One vegetable that grows very happily in this awful drought is chilli. They ripen in autumn and will continue to enjoy life in the garden until the first frost arrives. I use a few fresh, but the bulk of the crop is dried and ground into flakes for the year ahead. I also make chilli oil. Small batches are better as the oil can go rancid. This small jar will last a month or so. A nice drizzle for a pizza or crab pasta.

It’s garlic planting time. When you see sprouting garlic around the markets, you know the time is right. I usually plant 300 each year. This basket of 100 is a mixture of my own garlic and some Australian grown garlic from the market. Three separate plantings over May will ensure a staggered pick.

The chooks are pumping again, and suddenly I have far too many eggs. I have sent Mr Tranquillo the recipe, again, for Crème Brûlée, purchased some second-hand shallow terracotta ramekins, and I have also given him a blow torch for caramelising the tops. It’s his favourite dessert so I’m hoping it becomes his signature dish. I really do like it too.

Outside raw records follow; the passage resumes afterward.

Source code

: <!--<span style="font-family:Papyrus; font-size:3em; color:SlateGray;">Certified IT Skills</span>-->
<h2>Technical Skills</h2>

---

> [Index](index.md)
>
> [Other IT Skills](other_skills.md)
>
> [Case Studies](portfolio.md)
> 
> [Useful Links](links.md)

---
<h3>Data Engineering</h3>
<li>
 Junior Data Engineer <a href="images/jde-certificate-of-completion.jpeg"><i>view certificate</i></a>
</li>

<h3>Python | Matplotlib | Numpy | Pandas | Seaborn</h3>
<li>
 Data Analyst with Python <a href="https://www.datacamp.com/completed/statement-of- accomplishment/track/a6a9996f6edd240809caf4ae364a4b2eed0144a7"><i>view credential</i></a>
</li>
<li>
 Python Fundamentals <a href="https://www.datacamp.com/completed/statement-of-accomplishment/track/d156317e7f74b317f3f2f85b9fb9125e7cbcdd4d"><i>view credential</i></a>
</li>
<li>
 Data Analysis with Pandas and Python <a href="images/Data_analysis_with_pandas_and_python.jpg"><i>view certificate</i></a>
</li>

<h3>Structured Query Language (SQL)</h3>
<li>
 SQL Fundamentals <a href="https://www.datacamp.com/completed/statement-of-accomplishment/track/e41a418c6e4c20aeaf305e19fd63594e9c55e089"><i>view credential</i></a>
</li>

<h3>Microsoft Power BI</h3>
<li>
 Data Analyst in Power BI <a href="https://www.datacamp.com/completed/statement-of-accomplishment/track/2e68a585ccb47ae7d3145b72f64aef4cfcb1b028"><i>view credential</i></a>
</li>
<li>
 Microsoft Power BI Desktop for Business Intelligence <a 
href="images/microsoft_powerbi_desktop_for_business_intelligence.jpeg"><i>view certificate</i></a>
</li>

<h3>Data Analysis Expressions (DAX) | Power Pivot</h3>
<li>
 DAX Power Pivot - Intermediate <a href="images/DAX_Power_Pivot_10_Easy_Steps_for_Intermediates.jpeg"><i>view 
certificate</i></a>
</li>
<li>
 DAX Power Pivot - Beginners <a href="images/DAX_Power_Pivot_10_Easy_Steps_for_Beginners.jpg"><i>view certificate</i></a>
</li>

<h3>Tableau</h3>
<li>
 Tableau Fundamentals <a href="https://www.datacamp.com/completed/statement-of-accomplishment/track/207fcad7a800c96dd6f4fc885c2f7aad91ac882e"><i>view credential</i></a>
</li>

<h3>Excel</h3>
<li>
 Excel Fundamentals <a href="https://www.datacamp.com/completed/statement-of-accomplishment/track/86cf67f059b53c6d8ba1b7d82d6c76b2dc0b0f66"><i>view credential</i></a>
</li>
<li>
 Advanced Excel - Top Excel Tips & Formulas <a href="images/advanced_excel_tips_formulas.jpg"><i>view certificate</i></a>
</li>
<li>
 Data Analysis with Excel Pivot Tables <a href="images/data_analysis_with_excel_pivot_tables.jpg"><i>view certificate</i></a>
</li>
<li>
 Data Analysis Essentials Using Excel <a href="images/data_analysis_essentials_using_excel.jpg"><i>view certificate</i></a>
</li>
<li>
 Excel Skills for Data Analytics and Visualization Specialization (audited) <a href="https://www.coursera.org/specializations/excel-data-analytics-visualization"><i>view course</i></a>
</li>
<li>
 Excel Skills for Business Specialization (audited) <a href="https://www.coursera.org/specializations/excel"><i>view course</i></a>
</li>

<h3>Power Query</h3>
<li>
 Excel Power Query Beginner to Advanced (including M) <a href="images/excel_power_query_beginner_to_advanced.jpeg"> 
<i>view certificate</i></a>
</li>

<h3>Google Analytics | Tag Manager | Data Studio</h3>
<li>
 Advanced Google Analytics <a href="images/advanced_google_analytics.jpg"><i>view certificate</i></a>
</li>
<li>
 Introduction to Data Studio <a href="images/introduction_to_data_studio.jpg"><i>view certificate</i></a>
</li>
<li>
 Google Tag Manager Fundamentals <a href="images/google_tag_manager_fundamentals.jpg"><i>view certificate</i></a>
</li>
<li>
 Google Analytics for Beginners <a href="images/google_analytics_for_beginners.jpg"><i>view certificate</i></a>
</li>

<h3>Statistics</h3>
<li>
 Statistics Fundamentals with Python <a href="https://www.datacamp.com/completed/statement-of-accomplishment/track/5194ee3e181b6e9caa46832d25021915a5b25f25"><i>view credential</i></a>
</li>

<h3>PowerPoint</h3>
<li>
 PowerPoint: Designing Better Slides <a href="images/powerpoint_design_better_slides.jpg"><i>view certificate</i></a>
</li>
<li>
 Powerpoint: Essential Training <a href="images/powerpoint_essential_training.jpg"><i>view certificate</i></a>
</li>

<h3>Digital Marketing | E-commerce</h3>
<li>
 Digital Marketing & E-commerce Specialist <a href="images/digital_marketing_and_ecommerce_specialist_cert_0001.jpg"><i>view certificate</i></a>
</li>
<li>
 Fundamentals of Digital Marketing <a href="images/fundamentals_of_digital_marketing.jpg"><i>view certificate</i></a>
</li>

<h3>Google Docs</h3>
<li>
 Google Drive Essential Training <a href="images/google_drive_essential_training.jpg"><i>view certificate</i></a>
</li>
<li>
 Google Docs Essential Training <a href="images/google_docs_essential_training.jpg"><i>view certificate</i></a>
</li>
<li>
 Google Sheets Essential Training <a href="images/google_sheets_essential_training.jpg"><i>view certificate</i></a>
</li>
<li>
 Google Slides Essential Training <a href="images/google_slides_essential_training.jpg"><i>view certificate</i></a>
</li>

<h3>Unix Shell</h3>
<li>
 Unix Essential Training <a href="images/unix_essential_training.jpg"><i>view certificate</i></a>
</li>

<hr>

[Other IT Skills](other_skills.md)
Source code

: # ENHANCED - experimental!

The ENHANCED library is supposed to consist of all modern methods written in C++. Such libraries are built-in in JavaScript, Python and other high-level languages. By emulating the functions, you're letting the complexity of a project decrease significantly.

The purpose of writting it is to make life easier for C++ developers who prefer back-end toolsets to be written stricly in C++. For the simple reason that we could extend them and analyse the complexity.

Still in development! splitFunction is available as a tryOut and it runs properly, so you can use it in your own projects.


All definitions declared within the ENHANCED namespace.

Autumn also sees the return of pasta making in my kitchen. Three eggs and 300 grams of flour, preferable tipo 00, or a mixture of tipo 00 and semola rimacinata, or just plain flour if that’s all you have: no oil, no salt and no other additives, according to Italian nonne. This will make you a truckload of fresh pasta. I fiddled with some parsley leaf pasta in these lasagne sheets. Not worth the effort and such a 90s thing to do.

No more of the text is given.